Modern Log Architecture

Back in the day, we used Syslog which forwards logs to an aggregator which is a single place. These held still files and primitive unix tools. This then fed into a search engine which is a single interface to all log data. New developments let you search your logs for exceptions, get information about how the system performs, unique values of any of the fields, and traffic patterns.

Logging Tooling

The goal of the logger in your application code is to:

  1. Disable certain log statements while enabling others
  2. Maintain a hierarchy of loggers Loggers use appenders to print logs to multiple destinations. These appenders are inherited additively from the LoggerConfig hierarchy.

Important

The level that will be used is the one that is defined for the logger that was created.

Layouts

CSV, HTML, JSON, Text Pattern, Syslog, MongoDB, CouchDB, Cassandra, Kibana, Elasticsearch.

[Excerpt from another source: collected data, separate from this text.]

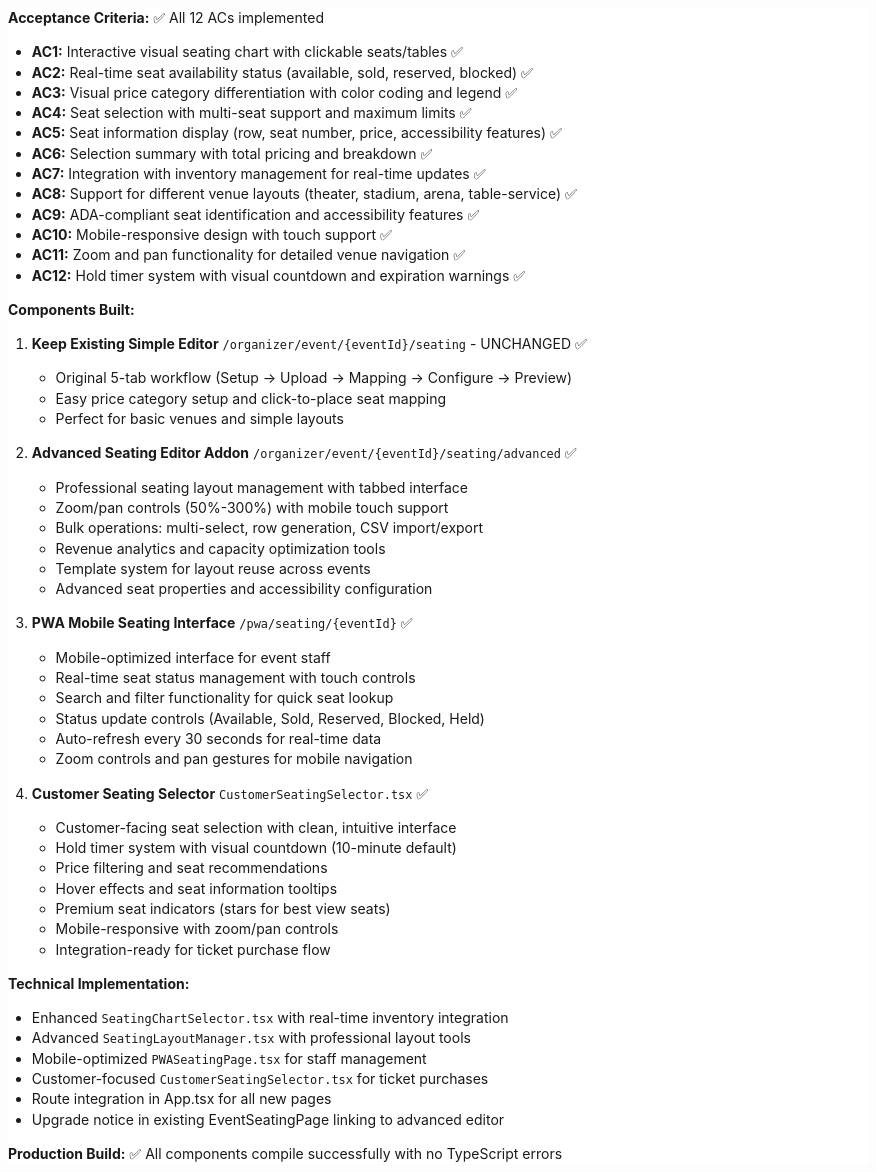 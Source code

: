 **Acceptance Criteria:** ✅ All 12 ACs implemented
- **AC1:** Interactive visual seating chart with clickable seats/tables ✅
- **AC2:** Real-time seat availability status (available, sold, reserved, blocked) ✅
- **AC3:** Visual price category differentiation with color coding and legend ✅
- **AC4:** Seat selection with multi-seat support and maximum limits ✅
- **AC5:** Seat information display (row, seat number, price, accessibility features) ✅
- **AC6:** Selection summary with total pricing and breakdown ✅
- **AC7:** Integration with inventory management for real-time updates ✅
- **AC8:** Support for different venue layouts (theater, stadium, arena, table-service) ✅
- **AC9:** ADA-compliant seat identification and accessibility features ✅
- **AC10:** Mobile-responsive design with touch support ✅
- **AC11:** Zoom and pan functionality for detailed venue navigation ✅
- **AC12:** Hold timer system with visual countdown and expiration warnings ✅

**Components Built:**
1. **Keep Existing Simple Editor** `/organizer/event/{eventId}/seating` - UNCHANGED ✅
   - Original 5-tab workflow (Setup → Upload → Mapping → Configure → Preview)
   - Easy price category setup and click-to-place seat mapping
   - Perfect for basic venues and simple layouts
   
2. **Advanced Seating Editor Addon** `/organizer/event/{eventId}/seating/advanced` ✅
   - Professional seating layout management with tabbed interface
   - Zoom/pan controls (50%-300%) with mobile touch support
   - Bulk operations: multi-select, row generation, CSV import/export
   - Revenue analytics and capacity optimization tools
   - Template system for layout reuse across events
   - Advanced seat properties and accessibility configuration

3. **PWA Mobile Seating Interface** `/pwa/seating/{eventId}` ✅
   - Mobile-optimized interface for event staff
   - Real-time seat status management with touch controls
   - Search and filter functionality for quick seat lookup
   - Status update controls (Available, Sold, Reserved, Blocked, Held)
   - Auto-refresh every 30 seconds for real-time data
   - Zoom controls and pan gestures for mobile navigation

4. **Customer Seating Selector** `CustomerSeatingSelector.tsx` ✅
   - Customer-facing seat selection with clean, intuitive interface
   - Hold timer system with visual countdown (10-minute default)
   - Price filtering and seat recommendations
   - Hover effects and seat information tooltips
   - Premium seat indicators (stars for best view seats)
   - Mobile-responsive with zoom/pan controls
   - Integration-ready for ticket purchase flow

**Technical Implementation:**
- Enhanced `SeatingChartSelector.tsx` with real-time inventory integration
- Advanced `SeatingLayoutManager.tsx` with professional layout tools
- Mobile-optimized `PWASeatingPage.tsx` for staff management
- Customer-focused `CustomerSeatingSelector.tsx` for ticket purchases
- Route integration in App.tsx for all new pages
- Upgrade notice in existing EventSeatingPage linking to advanced editor

**Production Build:** ✅ All components compile successfully with no TypeScript errors
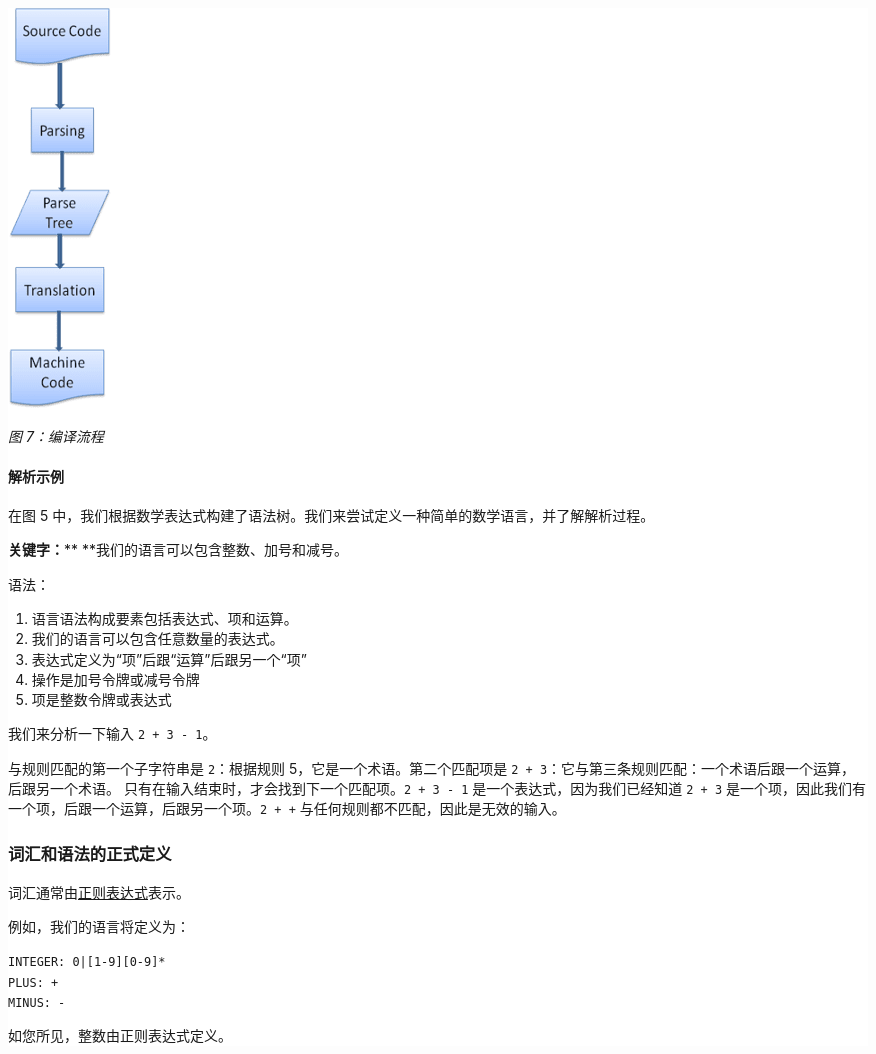 ![](./images/compilation-flow.png)

_图 7：编译流程_

#### 解析示例
在图 5 中，我们根据数学表达式构建了语法树。我们来尝试定义一种简单的数学语言，并了解解析过程。

**关键字：**** **我们的语言可以包含整数、加号和减号。

语法：

1. 语言语法构成要素包括表达式、项和运算。
2. 我们的语言可以包含任意数量的表达式。
3. 表达式定义为“项”后跟“运算”后跟另一个“项”
4. 操作是加号令牌或减号令牌
5. 项是整数令牌或表达式

我们来分析一下输入 `2 + 3 - 1`。

与规则匹配的第一个子字符串是 `2`：根据规则 5，它是一个术语。第二个匹配项是 `2 + 3`：它与第三条规则匹配：一个术语后跟一个运算，后跟另一个术语。 只有在输入结束时，才会找到下一个匹配项。`2 + 3 - 1` 是一个表达式，因为我们已经知道 `2 + 3` 是一个项，因此我们有一个项，后跟一个运算，后跟另一个项。`2 + +` 与任何规则都不匹配，因此是无效的输入。

### 词汇和语法的正式定义
词汇通常由[正则表达式](http://www.regular-expressions.info/)表示。

例如，我们的语言将定义为：

```plain
INTEGER: 0|[1-9][0-9]*
PLUS: +
MINUS: -
```

如您所见，整数由正则表达式定义。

Ideally, logs should be put in a formatted datastore and the logs are typically formatted according to a pattern which requires ReGex. An example pattern is:

<Pattern>%d %p %c{1.} [%t] %m%n</Pattern>

Where these things correspond to:

  • Date
  • Level
  • Name of logger
  • Name of the thread
  • The message
  • New line Respectively.

How do we construct these logs?

  1. We start with raw log data
  2. We filter for log messages that we care about and drop others to reduce system load
  3. We map its various elements to a common format
  4. We correlate and flag groups of individually unimportant messages
  5. We can take action on the logs

Note

We can implement “rule correction” on our logs which tells our system to do something when we see a certain event.

We can do some filtering, normalization, correlation, etc using AI.